EXERCISE AIM: Each line below from the one containing "Engineering | Textbook |" through the one containing "Control I]() | Mechanical Engineering | Undergraduate |" should be output exactly as it stands, and no other line should appear.

PROVIDED ENTRIES:

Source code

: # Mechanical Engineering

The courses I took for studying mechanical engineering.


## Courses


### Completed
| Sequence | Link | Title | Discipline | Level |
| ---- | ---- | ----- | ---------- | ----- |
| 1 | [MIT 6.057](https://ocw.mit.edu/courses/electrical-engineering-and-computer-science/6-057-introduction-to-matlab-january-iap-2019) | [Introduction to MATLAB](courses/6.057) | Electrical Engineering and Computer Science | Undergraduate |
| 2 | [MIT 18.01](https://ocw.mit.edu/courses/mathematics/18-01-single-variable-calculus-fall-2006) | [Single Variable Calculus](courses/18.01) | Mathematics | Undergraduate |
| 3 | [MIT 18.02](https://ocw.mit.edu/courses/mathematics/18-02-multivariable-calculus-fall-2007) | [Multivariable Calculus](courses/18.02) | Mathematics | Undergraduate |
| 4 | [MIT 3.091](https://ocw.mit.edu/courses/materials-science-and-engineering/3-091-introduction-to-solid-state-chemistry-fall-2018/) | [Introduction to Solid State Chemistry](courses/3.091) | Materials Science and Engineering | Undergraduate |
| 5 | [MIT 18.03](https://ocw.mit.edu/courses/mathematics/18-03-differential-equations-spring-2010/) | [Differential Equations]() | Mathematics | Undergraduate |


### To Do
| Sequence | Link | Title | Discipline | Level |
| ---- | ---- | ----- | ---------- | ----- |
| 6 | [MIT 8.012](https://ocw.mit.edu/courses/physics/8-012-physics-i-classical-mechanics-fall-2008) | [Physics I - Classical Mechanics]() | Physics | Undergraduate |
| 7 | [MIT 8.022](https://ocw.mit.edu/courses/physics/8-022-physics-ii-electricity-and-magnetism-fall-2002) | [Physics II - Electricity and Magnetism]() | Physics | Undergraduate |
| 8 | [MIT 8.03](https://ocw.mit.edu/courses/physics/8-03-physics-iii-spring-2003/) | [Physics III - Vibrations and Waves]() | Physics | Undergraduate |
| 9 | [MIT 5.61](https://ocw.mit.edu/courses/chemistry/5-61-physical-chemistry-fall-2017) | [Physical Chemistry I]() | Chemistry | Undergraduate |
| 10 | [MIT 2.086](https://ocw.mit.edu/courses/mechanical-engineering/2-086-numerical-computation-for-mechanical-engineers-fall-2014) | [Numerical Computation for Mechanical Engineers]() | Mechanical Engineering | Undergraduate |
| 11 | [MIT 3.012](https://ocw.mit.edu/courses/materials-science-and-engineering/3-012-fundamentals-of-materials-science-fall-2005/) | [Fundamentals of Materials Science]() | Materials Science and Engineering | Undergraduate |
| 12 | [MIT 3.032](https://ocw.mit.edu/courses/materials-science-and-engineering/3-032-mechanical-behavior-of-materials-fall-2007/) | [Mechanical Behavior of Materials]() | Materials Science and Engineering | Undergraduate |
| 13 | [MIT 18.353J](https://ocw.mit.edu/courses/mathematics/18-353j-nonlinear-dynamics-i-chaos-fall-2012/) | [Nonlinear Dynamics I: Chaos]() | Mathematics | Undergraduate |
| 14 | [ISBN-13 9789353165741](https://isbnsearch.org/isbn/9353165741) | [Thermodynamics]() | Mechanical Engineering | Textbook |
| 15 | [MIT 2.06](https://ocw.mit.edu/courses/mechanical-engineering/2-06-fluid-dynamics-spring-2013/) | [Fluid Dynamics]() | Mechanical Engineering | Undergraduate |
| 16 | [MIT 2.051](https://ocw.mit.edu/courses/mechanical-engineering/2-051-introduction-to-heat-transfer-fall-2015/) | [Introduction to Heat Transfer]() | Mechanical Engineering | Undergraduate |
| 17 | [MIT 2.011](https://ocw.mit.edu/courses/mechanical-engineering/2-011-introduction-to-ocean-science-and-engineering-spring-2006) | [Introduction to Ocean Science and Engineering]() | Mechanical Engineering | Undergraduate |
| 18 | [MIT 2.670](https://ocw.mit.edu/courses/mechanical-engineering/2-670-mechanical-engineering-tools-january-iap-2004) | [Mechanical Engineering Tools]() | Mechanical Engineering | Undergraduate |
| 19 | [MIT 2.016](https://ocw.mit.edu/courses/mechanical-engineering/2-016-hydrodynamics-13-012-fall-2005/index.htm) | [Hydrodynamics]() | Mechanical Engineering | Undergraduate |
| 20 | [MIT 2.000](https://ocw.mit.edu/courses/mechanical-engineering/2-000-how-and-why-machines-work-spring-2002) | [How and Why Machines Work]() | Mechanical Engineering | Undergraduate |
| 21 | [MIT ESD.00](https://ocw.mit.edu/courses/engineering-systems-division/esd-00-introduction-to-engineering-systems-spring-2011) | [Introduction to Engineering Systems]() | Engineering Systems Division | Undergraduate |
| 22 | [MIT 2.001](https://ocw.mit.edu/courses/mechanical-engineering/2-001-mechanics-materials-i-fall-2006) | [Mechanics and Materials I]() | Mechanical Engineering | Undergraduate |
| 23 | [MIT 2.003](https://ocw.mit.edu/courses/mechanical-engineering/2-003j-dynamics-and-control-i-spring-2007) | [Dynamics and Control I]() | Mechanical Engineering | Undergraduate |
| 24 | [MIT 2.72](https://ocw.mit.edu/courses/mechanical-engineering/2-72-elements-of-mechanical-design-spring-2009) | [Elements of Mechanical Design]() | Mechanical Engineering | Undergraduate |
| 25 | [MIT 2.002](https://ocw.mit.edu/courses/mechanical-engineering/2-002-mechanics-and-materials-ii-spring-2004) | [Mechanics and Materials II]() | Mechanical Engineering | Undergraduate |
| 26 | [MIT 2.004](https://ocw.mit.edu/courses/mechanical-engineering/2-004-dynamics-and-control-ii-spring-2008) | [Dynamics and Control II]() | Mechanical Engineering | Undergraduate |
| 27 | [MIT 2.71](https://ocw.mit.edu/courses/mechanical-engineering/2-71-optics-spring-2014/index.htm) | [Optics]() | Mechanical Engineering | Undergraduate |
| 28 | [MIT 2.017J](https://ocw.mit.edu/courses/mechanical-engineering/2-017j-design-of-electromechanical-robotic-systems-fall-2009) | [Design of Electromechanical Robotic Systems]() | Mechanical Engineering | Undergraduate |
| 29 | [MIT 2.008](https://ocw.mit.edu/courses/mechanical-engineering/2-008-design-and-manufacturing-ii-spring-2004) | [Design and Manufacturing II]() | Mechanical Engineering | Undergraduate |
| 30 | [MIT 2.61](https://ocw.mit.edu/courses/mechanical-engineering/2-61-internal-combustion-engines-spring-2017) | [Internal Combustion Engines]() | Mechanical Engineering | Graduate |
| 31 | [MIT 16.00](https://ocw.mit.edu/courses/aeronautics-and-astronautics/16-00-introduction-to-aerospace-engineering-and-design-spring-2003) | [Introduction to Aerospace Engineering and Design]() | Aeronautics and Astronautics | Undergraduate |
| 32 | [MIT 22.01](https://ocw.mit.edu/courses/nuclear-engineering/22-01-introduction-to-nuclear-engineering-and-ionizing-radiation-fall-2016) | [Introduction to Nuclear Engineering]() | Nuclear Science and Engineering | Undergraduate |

TASK RESULT:
| 14 | [ISBN-13 9789353165741](https://isbnsearch.org/isbn/9353165741) | [Thermodynamics]() | Mechanical Engineering | Textbook |
| 15 | [MIT 2.06](https://ocw.mit.edu/courses/mechanical-engineering/2-06-fluid-dynamics-spring-2013/) | [Fluid Dynamics]() | Mechanical Engineering | Undergraduate |
| 16 | [MIT 2.051](https://ocw.mit.edu/courses/mechanical-engineering/2-051-introduction-to-heat-transfer-fall-2015/) | [Introduction to Heat Transfer]() | Mechanical Engineering | Undergraduate |
| 17 | [MIT 2.011](https://ocw.mit.edu/courses/mechanical-engineering/2-011-introduction-to-ocean-science-and-engineering-spring-2006) | [Introduction to Ocean Science and Engineering]() | Mechanical Engineering | Undergraduate |
| 18 | [MIT 2.670](https://ocw.mit.edu/courses/mechanical-engineering/2-670-mechanical-engineering-tools-january-iap-2004) | [Mechanical Engineering Tools]() | Mechanical Engineering | Undergraduate |
| 19 | [MIT 2.016](https://ocw.mit.edu/courses/mechanical-engineering/2-016-hydrodynamics-13-012-fall-2005/index.htm) | [Hydrodynamics]() | Mechanical Engineering | Undergraduate |
| 20 | [MIT 2.000](https://ocw.mit.edu/courses/mechanical-engineering/2-000-how-and-why-machines-work-spring-2002) | [How and Why Machines Work]() | Mechanical Engineering | Undergraduate |
| 21 | [MIT ESD.00](https://ocw.mit.edu/courses/engineering-systems-division/esd-00-introduction-to-engineering-systems-spring-2011) | [Introduction to Engineering Systems]() | Engineering Systems Division | Undergraduate |
| 22 | [MIT 2.001](https://ocw.mit.edu/courses/mechanical-engineering/2-001-mechanics-materials-i-fall-2006) | [Mechanics and Materials I]() | Mechanical Engineering | Undergraduate |
| 23 | [MIT 2.003](https://ocw.mit.edu/courses/mechanical-engineering/2-003j-dynamics-and-control-i-spring-2007) | [Dynamics and Control I]() | Mechanical Engineering | Undergraduate |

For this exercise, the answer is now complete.